YOUR INSTRUCTIONS: Some lines in the listing hold the word "textit". Return each of them.

RECORD EXTRACTS:
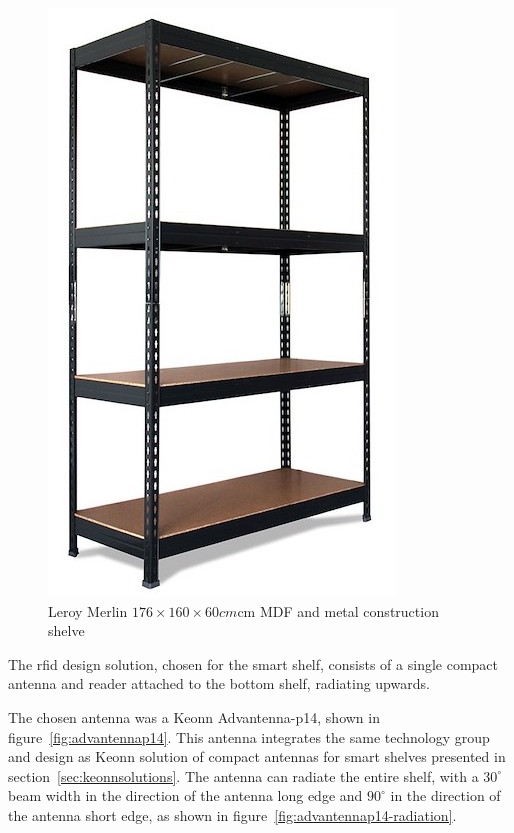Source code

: \begin{figure}
    \centering
    \includegraphics[width=0.4\linewidth]{./figs/estantedemetal.jpg}
    \caption[Leroy Merlin $176\times160\times60cm$cm MDF and metal construction shelve]{Leroy Merlin $176\times160\times60cm$cm MDF and metal construction shelve~\cite{EstanteMetalStabil}} 
    \label{fig:commercialshelve}
\end{figure}

The \ac{rfid} design solution, chosen for the smart shelf, consists of a single compact antenna and reader attached to the bottom shelf, radiating upwards.

The chosen antenna was a Keonn Advantenna-p14, shown in figure~\ref{fig:advantennap14}. This antenna integrates the same technology group and design as Keonn solution of compact antennas for smart shelves presented in section~\ref{sec:keonnsolutions}.
The antenna can radiate the entire shelf, with a $30^{\circ}$ beam width in the direction of the antenna long edge and $90^{\circ}$ in the direction of the antenna short edge, as shown in figure~\ref{fig:advantennap14-radiation}.


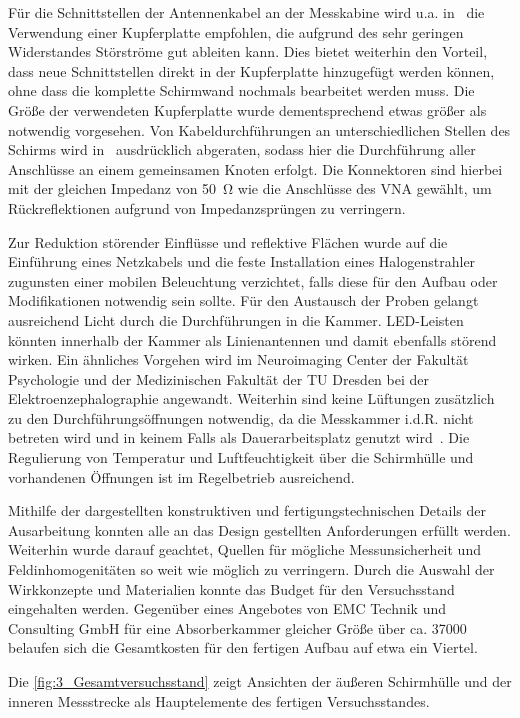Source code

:Für die Schnittstellen der Antennenkabel an der Messkabine wird u.a. in~\cite{EM_Schirmung, EMV} die Verwendung einer Kupferplatte empfohlen, die aufgrund des sehr geringen Widerstandes Störströme gut ableiten kann. Dies bietet weiterhin den Vorteil, dass neue Schnittstellen direkt in der Kupferplatte hinzugefügt werden können, ohne dass die komplette Schirmwand nochmals bearbeitet werden muss. Die Größe der verwendeten Kupferplatte wurde dementsprechend etwas größer als notwendig vorgesehen. Von Kabeldurchführungen an unterschiedlichen Stellen des Schirms wird in~\cite{EM_Schirmung, EMV, Design_of_shielded_enclosures} ausdrücklich abgeraten, sodass hier die Durchführung aller Anschlüsse an einem gemeinsamen Knoten erfolgt. Die Konnektoren sind hierbei mit der gleichen Impedanz von \SI{50}{\ohm} wie die Anschlüsse des \ac{VNA} gewählt, um Rückreflektionen aufgrund von Impedanzsprüngen zu verringern. 
\par
\vspace{\linespace}
Zur Reduktion störender Einflüsse und reflektive Flächen wurde auf die Einführung eines Netzkabels und die feste Installation eines Halogenstrahler zugunsten einer mobilen Beleuchtung verzichtet, falls diese für den Aufbau oder Modifikationen notwendig sein sollte. Für den Austausch der Proben gelangt ausreichend Licht durch die Durchführungen in die Kammer. LED-Leisten könnten innerhalb der Kammer als Linienantennen und damit ebenfalls störend wirken. Ein ähnliches Vorgehen wird im Neuroimaging Center der Fakultät Psychologie und der Medizinischen Fakultät der TU Dresden bei der Elektroenzephalographie angewandt. Weiterhin sind keine Lüftungen zusätzlich zu den Durchführungsöffnungen notwendig, da die Messkammer i.d.R. nicht betreten wird und in keinem Falls als Dauerarbeitsplatz genutzt wird~\cite{EM_Schirmung}. Die Regulierung von Temperatur und Luftfeuchtigkeit über die Schirmhülle und vorhandenen Öffnungen ist im Regelbetrieb ausreichend.  

    
\par
\vspace{\linespace}

Mithilfe der dargestellten konstruktiven und fertigungstechnischen Details der Ausarbeitung konnten alle an das Design gestellten Anforderungen erfüllt werden. Weiterhin wurde darauf geachtet, Quellen für mögliche Messunsicherheit und Feldinhomogenitäten so weit wie möglich zu verringern. Durch die Auswahl der Wirkkonzepte und Materialien konnte das Budget für den Versuchsstand eingehalten werden. Gegenüber eines Angebotes von EMC Technik und Consulting GmbH für eine Absorberkammer gleicher Größe über ca. \SI{37000}{\text{\euro}} belaufen sich die Gesamtkosten für den fertigen Aufbau auf etwa ein Viertel. 
\par
\vspace{\linespace}
Die \Abb\ref{fig:3_Gesamtversuchsstand} zeigt Ansichten der äußeren Schirmhülle und der inneren Messstrecke als Hauptelemente des fertigen Versuchsstandes.

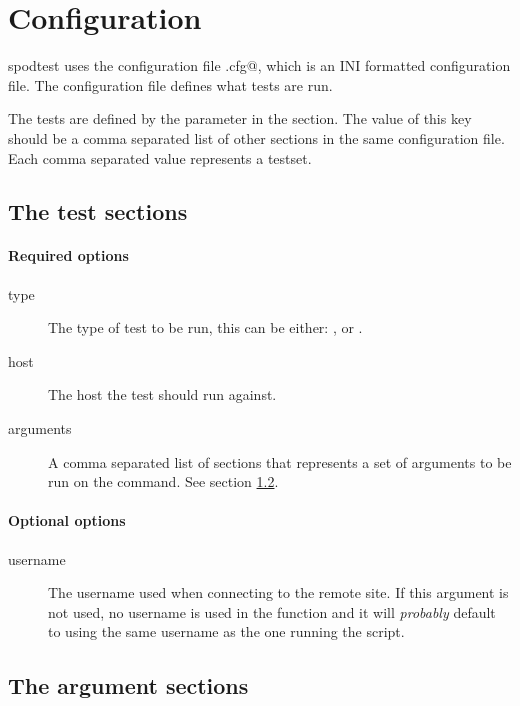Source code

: \section{Configuration}
\gls{spodtest} uses the configuration file \verb@spodconf.cfg@, which is an INI
formatted configuration file. The configuration file defines what tests are
run.

The tests are defined by the \verb@tests@ parameter in the \verb@spod@ section.
The value of this key should be a comma separated list of other sections in the
same configuration file. Each comma separated value represents a \gls{testset}.


\subsection{The test sections}
\label{sec:test_sec}


\paragraph*{Required options}

\begin{description}
    \item[type] The type of test to be run, this can be either: \verb@scp@,
        \verb@sftp@ or \verb@rsync@.
    \item[host] The host the test should run against.
    \item[arguments] A comma separated list of sections that represents a set
        of arguments to be run on the command. See section
        \ref{sec:argument_sec}.
\end{description}

\paragraph*{Optional options}

\begin{description}
    \item[username] The username used when connecting to the remote site. If
        this argument is not used, no username is used in the function and it
        will \textit{probably} default to using the same username as the one
        running the script.
\end{description}


\subsection{The argument sections}
\label{sec:argument_sec}

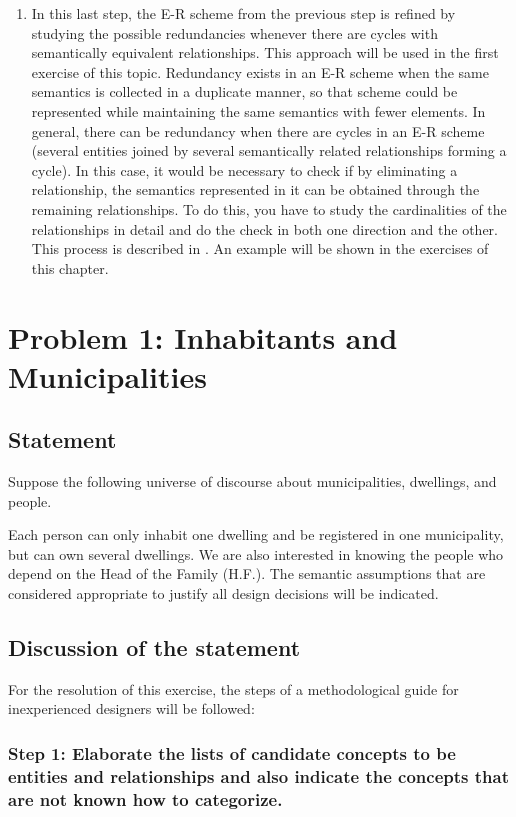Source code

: \documentclass{article}
\numberwithin{figure}{section}
\begin{document}
\begin{enumerate}
    \item In this last step, the E-R scheme from the previous step is refined by studying the possible redundancies whenever there are cycles with semantically equivalent relationships.  This approach will be used in the first exercise of this topic.  Redundancy exists in an E-R scheme when the same semantics is collected in a duplicate manner, so that scheme could be represented while maintaining the same semantics with fewer elements.  In general, there can be redundancy when there are cycles in an E-R scheme (several entities joined by several semantically related relationships forming a cycle).  In this case, it would be necessary to check if by eliminating a relationship, the semantics represented in it can be obtained through the remaining relationships.  To do this, you have to study the cardinalities of the relationships in detail and do the check in both one direction and the other.  This process is described in \cite{demiguel1999fundamentos}.  An example will be shown in the exercises of this chapter.
\end{enumerate}

\section{Problem 1:
Inhabitants and Municipalities
}

\subsection{Statement}

Suppose the following universe of discourse about municipalities, dwellings, and people.

Each person can only inhabit one dwelling and be registered in one municipality, but can own several dwellings.  We are also interested in knowing the people who depend on the Head of the Family (H.F.).  The semantic assumptions that are considered appropriate to justify all design decisions will be indicated.

\subsection{Discussion of the statement}

For the resolution of this exercise, the steps of a methodological guide for inexperienced designers will be followed:

\subsubsection*{Step 1: Elaborate the lists of candidate concepts to be entities and relationships and also indicate the concepts that are not known how to categorize.}
\end{document}

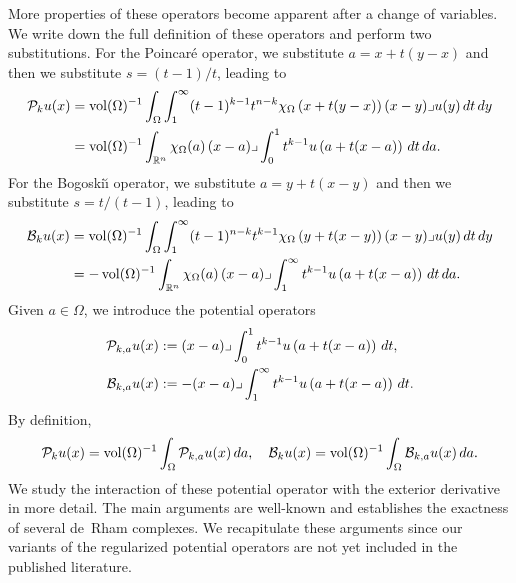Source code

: \documentclass[10pt,a4paper]{article}
\begin{document}
More properties of these operators become apparent after a change of variables. 
We write down the full definition of these operators and perform two substitutions.
For the Poincar\'e operator, we substitute $a = x + t(y-x)$ and then we substitute $s = (t-1)/t$,
leading to 
\begin{align*}
    {\mathcal P}_{k} u(x) 
    &= 
    \operatorname{vol}(\Omega)^{-1}
    \int_{\Omega} \int_{1}^\infty (t-1)^{k-1}t^{n-k} 
    \chi_{\Omega}\left(x+t(y-x)\right) 
    (x-y)\lrcorner u(y) \,dt\,dy 
    \\
    &=
    \operatorname{vol}(\Omega)^{-1}
    \int_{{\mathbb R}^{n}} \chi_{\Omega}(a) \,(x-a)\lrcorner \int_{0}^{1} t^{k-1} u\left(a+t(x-a)\right)\,dt\,da
    .
\end{align*}
For the Bogoski\u{\i} operator, we substitute $a = y + t(x-y)$ and then we substitute $s = t/(t-1)$,
leading to 
\begin{align*}
    {\mathcal B}_{k} u(x) 
    &= 
    \operatorname{vol}(\Omega)^{-1}
    \int_{\Omega} \int_{1}^\infty (t-1)^{n-k}t^{k-1} 
    \chi_{\Omega}\left(y+t(x-y)\right) 
    (x-y)\lrcorner u(y) \,dt\,dy 
    \\
    &=
    - 
    \operatorname{vol}(\Omega)^{-1}
    \int_{{\mathbb R}^{n}} \chi_{\Omega}(a) \,(x-a)\lrcorner \int_{1}^\infty t^{k-1} u\left(a+t(x-a)\right)\,dt\,da
    .
\end{align*}
% 
Given $a \in \Omega$, we introduce the potential operators 
\begin{align*}
    {\mathcal P}_{k,a} u(x) 
    &:= 
    (x-a)\lrcorner \int_{0}^{1} t^{k-1} u\left(a+t(x-a)\right)\,dt
    ,
    \\
    {\mathcal B}_{k,a} u(x) 
    &:= 
    - (x-a)\lrcorner \int_{1}^\infty t^{k-1} u\left(a+t(x-a)\right)\,dt
    .
\end{align*}
By definition,
\begin{align*}
    {\mathcal P}_{k} u(x) 
    =
    \operatorname{vol}(\Omega)^{-1}
    \int_{\Omega} {\mathcal P}_{k,a} u(x) \,da,
    \quad 
    {\mathcal B}_{k} u(x) 
    =
    \operatorname{vol}(\Omega)^{-1}
    \int_{\Omega} {\mathcal B}_{k,a} u(x) \,da
    .
\end{align*}
We study the interaction of these potential operator with the exterior derivative in more detail.
% 
The main arguments are well-known and establishes the exactness of several de~Rham complexes. 
We recapitulate these arguments since our variants of the regularized potential operators are not yet included in the published literature. 
\end{document}
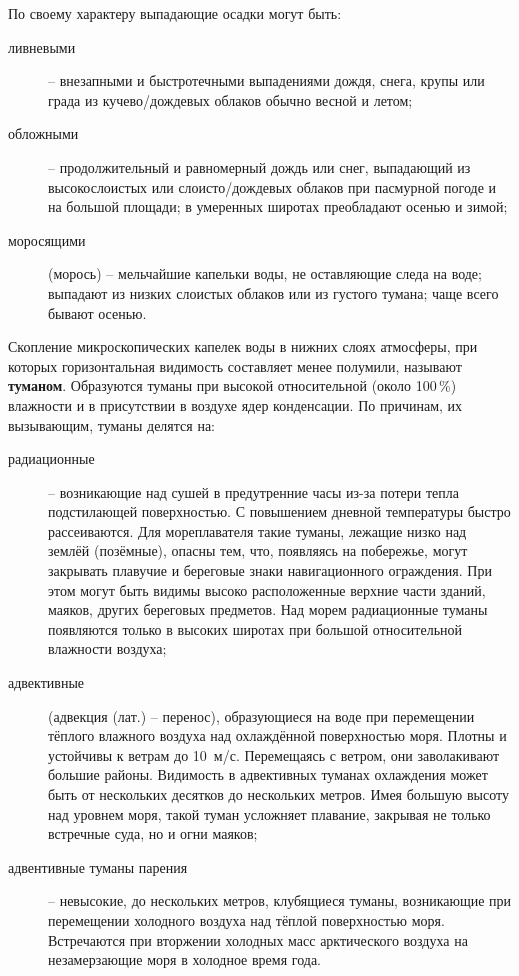 По своему характеру выпадающие осадки могут быть:

\begin{description}
\item[ливневыми] \--- внезапными и быстротечными выпадениями дождя,
  снега, крупы или града из кучево\-/дождевых облаков обычно весной и
  летом;
\item[обложными] \--- продолжительный и равномерный дождь или снег,
  выпадающий из высокослоистых или слоисто\-/дождевых облаков при
  пасмурной погоде и на большой площади; в умеренных широтах
  преобладают осенью и зимой;
\item[моросящими] (морось) \--- мельчайшие капельки воды, не
  оставляющие следа на воде; выпадают из низких слоистых облаков или
  из густого тумана; чаще всего бывают осенью.
\end{description}

Скопление микроскопических капелек воды в нижних слоях атмосферы, при
которых горизонтальная видимость составляет менее полумили, называют
\textbf{туманом}. Образуются туманы при высокой относительной (около
100\,\%) влажности и в присутствии в воздухе ядер конденсации. По
причинам, их вызывающим, туманы делятся на:

\begin{description}
\item[радиационные] \--- возникающие над сушей в предутренние часы
  из-за потери тепла подстилающей поверхностью.  С повышением дневной
  температуры быстро рассеиваются. Для мореплавателя такие туманы,
  лежащие низко над землёй (позёмные), опасны тем, что, появляясь на
  побережье, могут закрывать плавучие и береговые знаки навигационного
  ограждения. При этом могут быть видимы высоко расположенные верхние
  части зданий, маяков, других береговых предметов. Над морем
  радиационные туманы появляются только в высоких широтах при большой
  относительной влажности воздуха;
\item[адвективные] (адвекция (лат.) \--- перенос), образующиеся на
  воде при перемещении тёплого влажного воздуха над охлаждённой
  поверхностью моря. Плотны и устойчивы к ветрам до
  10~м/с. Перемещаясь с ветром, они заволакивают большие
  районы. Видимость в адвективных туманах охлаждения может быть от
  нескольких десятков до нескольких метров. Имея большую высоту над
  уровнем моря, такой туман усложняет плавание, закрывая не только
  встречные суда, но и огни маяков;
\item[адвентивные туманы парения] \--- невысокие, до нескольких
  метров, клубящиеся туманы, возникающие при перемещении холодного
  воздуха над тёплой поверхностью моря. Встречаются при вторжении
  холодных масс арктического воздуха на незамерзающие моря в холодное
  время года.
\end{description}

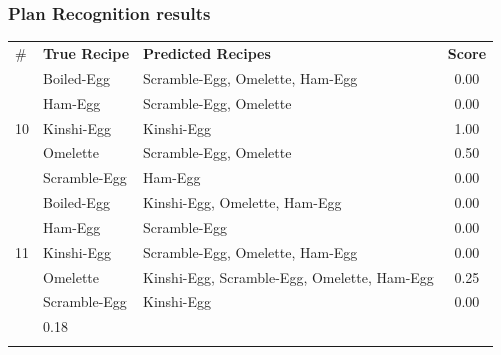 \documentclass{beamer}
\begin{document}
\begin{frame}[c]\frametitle{Plan Recognition results}
    \begin{center}
        \scriptsize
        \begin{tabular}{l|llc} 
            \hline\noalign{\smallskip}
            \#                 & \textbf{True Recipe} & \textbf{Predicted Recipes} & \textbf{Score}\\ 
            \noalign{\smallskip}\hline\hline\noalign{\smallskip}
                              & Boiled-Egg   & Scramble-Egg, Omelette, Ham-Egg              & 0.00 \\ 
                              & Ham-Egg      & Scramble-Egg, Omelette                       & 0.00 \\
            10                & Kinshi-Egg   & Kinshi-Egg                                   & 1.00 \\
                              & Omelette     & Scramble-Egg, Omelette                       & 0.50 \\
                              & Scramble-Egg & Ham-Egg                                      & 0.00 \\
            \noalign{\smallskip}\hline\hline\noalign{\smallskip}
                              & Boiled-Egg   & Kinshi-Egg, Omelette, Ham-Egg                & 0.00 \\
                              & Ham-Egg      & Scramble-Egg                                 & 0.00 \\
            11                & Kinshi-Egg   & Scramble-Egg, Omelette, Ham-Egg              & 0.00 \\
                              & Omelette     & Kinshi-Egg, Scramble-Egg, Omelette, Ham-Egg  & 0.25 \\
                              & Scramble-Egg & Kinshi-Egg                                   & 0.00 \\
            \noalign{\smallskip}\hline\hline\noalign{\smallskip}
                                                        \multicolumn{3}{r}{\textbf{Average:}} & 0.18 \\
            \noalign{\smallskip}\hline
            \end{tabular}
    \end{center}
\end{frame}
\fi
\end{document}
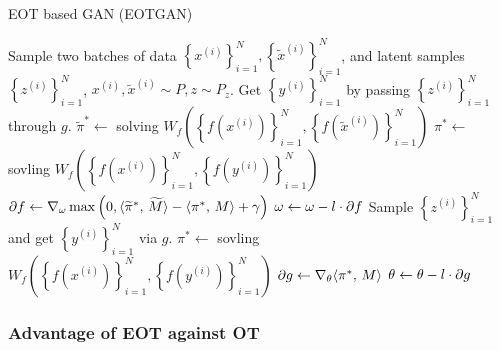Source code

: \begin{algorithm}
  \caption{EOT based GAN (EOTGAN)}\label{algo-eWGAN}
  \begin{algorithmic}[1]
    \STATE Sample two batches of data $ \left\{ x^{(i)}
    \right\}_{i=1}^{N}, \left\{ \tilde{x}^{(i)} \right\}_{i=1}^{N}  $,
    and latent samples $\left\{ z^{(i)} \right\}_{i=1}^{N} $,
    $x^{(i)},\tilde{x}^{(i)} \sim P, z\sim P_{z}$.
    \STATE Get $ \left\{ y^{(i)} \right\}_{i=1}^{N}$ by passing
    $\left\{ z^{(i)} \right\}_{i=1}^{N}$ through $g$.
    \STATE $\widetilde{\pi}^{\ast} \gets$ solving $ W_f\left( \left\{ f(x^{(i)})
      \right\}_{i=1}^{N} , \left\{ f(\tilde{x}^{(i)})
      \right\}_{i=1}^{N}\right)$
    \STATE ${\pi}^{\ast} \gets$ sovling $W_f\left( \left\{ f(x^{(i)})
      \right\}_{i=1}^{N}, \left\{ f({y}^{(i)})
      \right\}_{i=1}^{N} \right)$
    \STATE $\partial{f} \gets \nabla_{\omega} \max\left(0,  \langle \widetilde{\pi}^{\ast},\,\widetilde{M}\rangle-\langle {\pi^{\ast}},\,{M}\rangle+ \gamma\right)$
    \STATE $\omega \gets \omega - l \cdot \partial{f}$
    \STATE Sample $\left\{ z^{(i)} \right\}_{i=1}^{N}$
    and get $ \left\{ y^{(i)} \right\}_{i=1}^{N}$ via $g$.
    \STATE $\pi^{\ast} \gets$ sovling $W_f\left( \left\{ f(x^{(i)})
      \right\}_{i=1}^{N}, \left\{ f({y}^{(i)})
      \right\}_{i=1}^{N} \right)$
    \STATE $\partial{g} \gets \nabla_{\theta} \langle \pi^{\ast},\,M\rangle$
    \STATE $\theta \gets \theta -l \cdot \partial{g}$
    \ENDWHILE
  \end{algorithmic}
\end{algorithm}

\subsubsection{Advantage of EOT against OT}

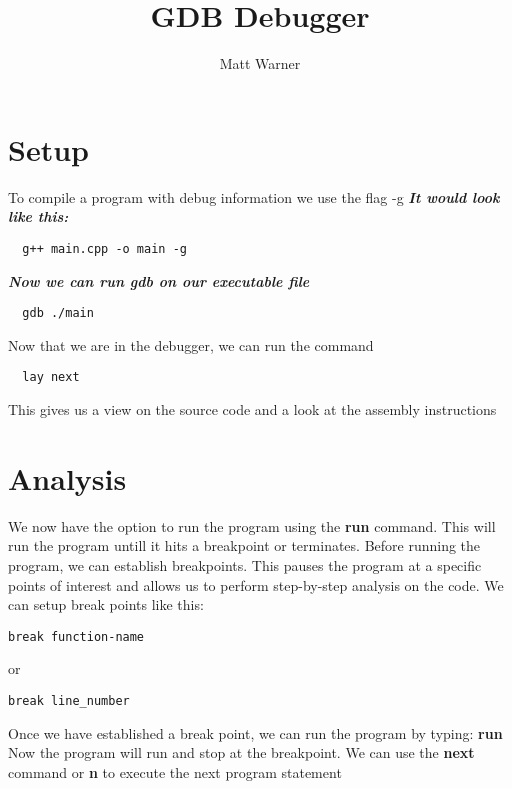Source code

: \documentclass{report}
\title{\Huge{GDB Debugger}}
\author{\huge{Matt Warner}}
\date{\huge{}}
\begin{document}
  \maketitle
  \section{Setup}
  To compile a program with debug information we use the flag -g 
  \bigbreak \noindent
  \textit{\textbf{It would look like this:}}
  \begin{verbatim}
  g++ main.cpp -o main -g
  \end{verbatim}
  \bigbreak \noindent
  \textit{\textbf{Now we can run gdb on our executable file}}
  \begin{verbatim}
  gdb ./main 
  \end{verbatim}
  \bigbreak \noindent
  Now that we are in the debugger, we can run the command
  \begin{verbatim}
  lay next
  \end{verbatim}
  \bigbreak \noindent
  This gives us a view on the source code and a look at the assembly instructions
  \section{Analysis} 
  We now have the option to run the program using the \textbf{run} command. This will run the program untill it hits a breakpoint or terminates.
\bigbreak \noindent
Before running the program, we can establish breakpoints. This pauses the program at a specific points of interest and allows us to perform step-by-step analysis on the code. We can setup break points like this:
\begin{verbatim}
break function-name
\end{verbatim}
or
\begin{verbatim}
break line_number
\end{verbatim}
\bigbreak \noindent
Once we have established a break point, we can run the program by typing: \textbf{run}
\bigbreak \noindent
Now the program will run and stop at the breakpoint. We can use the \textbf{next} command or \textbf{n} to execute the next program statement
\end{document}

ANSWER BOX:
        will \textit{probably} default to using the same username as the one
  \textit{\textbf{It would look like this:}}
  \textit{\textbf{Now we can run gdb on our executable file}}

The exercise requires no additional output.